◆ TASK DETAILS ◆
Within the entries below, every line containing "corresponding" is to be copied.

◆ DATA IN THIS EXERCISE ◆

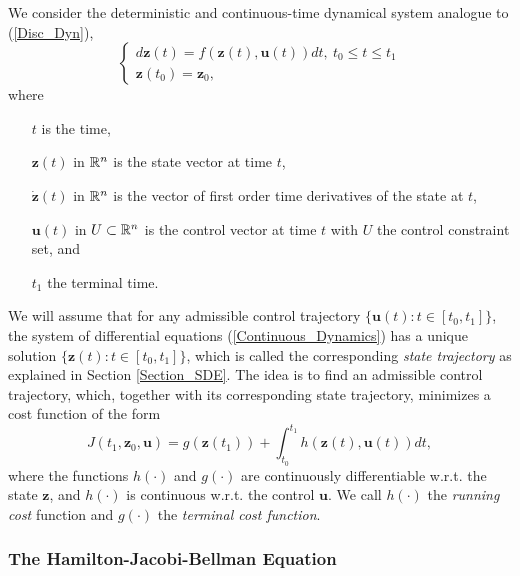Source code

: We consider the deterministic and continuous-time dynamical system 
analogue to (\ref{Disc_Dyn}),
\begin{equation}
\begin{cases}
d\bm{z}(t)=f(\bm{z}(t),\bm{u}(t))dt,\ t_0\leq t\leq t_1\\
\bm{z}(t_0)=\bm{z}_0,
\end{cases}
\label{Continuous_Dynamics}
\end{equation}
where
\begin{enumerate}

\item[$t$] is the time,

\item[$\bm{z}(t)$] in $\mathbb{R}^n$ is the state vector at time $t$,

\item[$\dot{\bm{z}}(t)$] in $\mathbb{R}^n$ is the vector of first order time derivatives 
of the state at $t$,

\item[$\bm{u}(t)$] in $U\subset\mathbb{R}^n$ is the control vector at time $t$ with 
$U$ the control constraint set, and

\item[$t_1$] the terminal time.

\end{enumerate}
We will assume that for any admissible control trajectory $\{\bm{u}(t):t\in[t_0,t_1]\}$, 
the system of differential equations (\ref{Continuous_Dynamics}) has a unique solution 
$\{\bm{z}(t):t\in[t_0,t_1]\}$, which is called the corresponding \textit{state trajectory}
as explained in Section \ref{Section_SDE}. The idea is to find an admissible control 
trajectory, which, together with its corresponding state trajectory, minimizes a 
cost function of the form
\begin{equation}
J(t_1,\bm{z}_0,\bm{u})=g(\bm{z}(t_1))+\int_{t_0}^{t_1}h(\bm{z}(t),\bm{u}(t))dt,
\label{CostToGo_Function}
\end{equation}
where the functions $h(\cdot)$ and $g(\cdot)$ are continuously differentiable w.r.t. 
the state $\bm{z}$, and $h(\cdot)$ is continuous w.r.t. the control $\bm{u}$. We call $h(\cdot)$ the \textit{running cost} function and $g(\cdot)$ the \textit{terminal cost function}.

\subsubsection{The Hamilton-Jacobi-Bellman Equation} \label{Subsection_HJB}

◆ OUTPUT FOR THIS TASK ◆
$\{\bm{z}(t):t\in[t_0,t_1]\}$, which is called the corresponding \textit{state trajectory}
trajectory, which, together with its corresponding state trajectory, minimizes a 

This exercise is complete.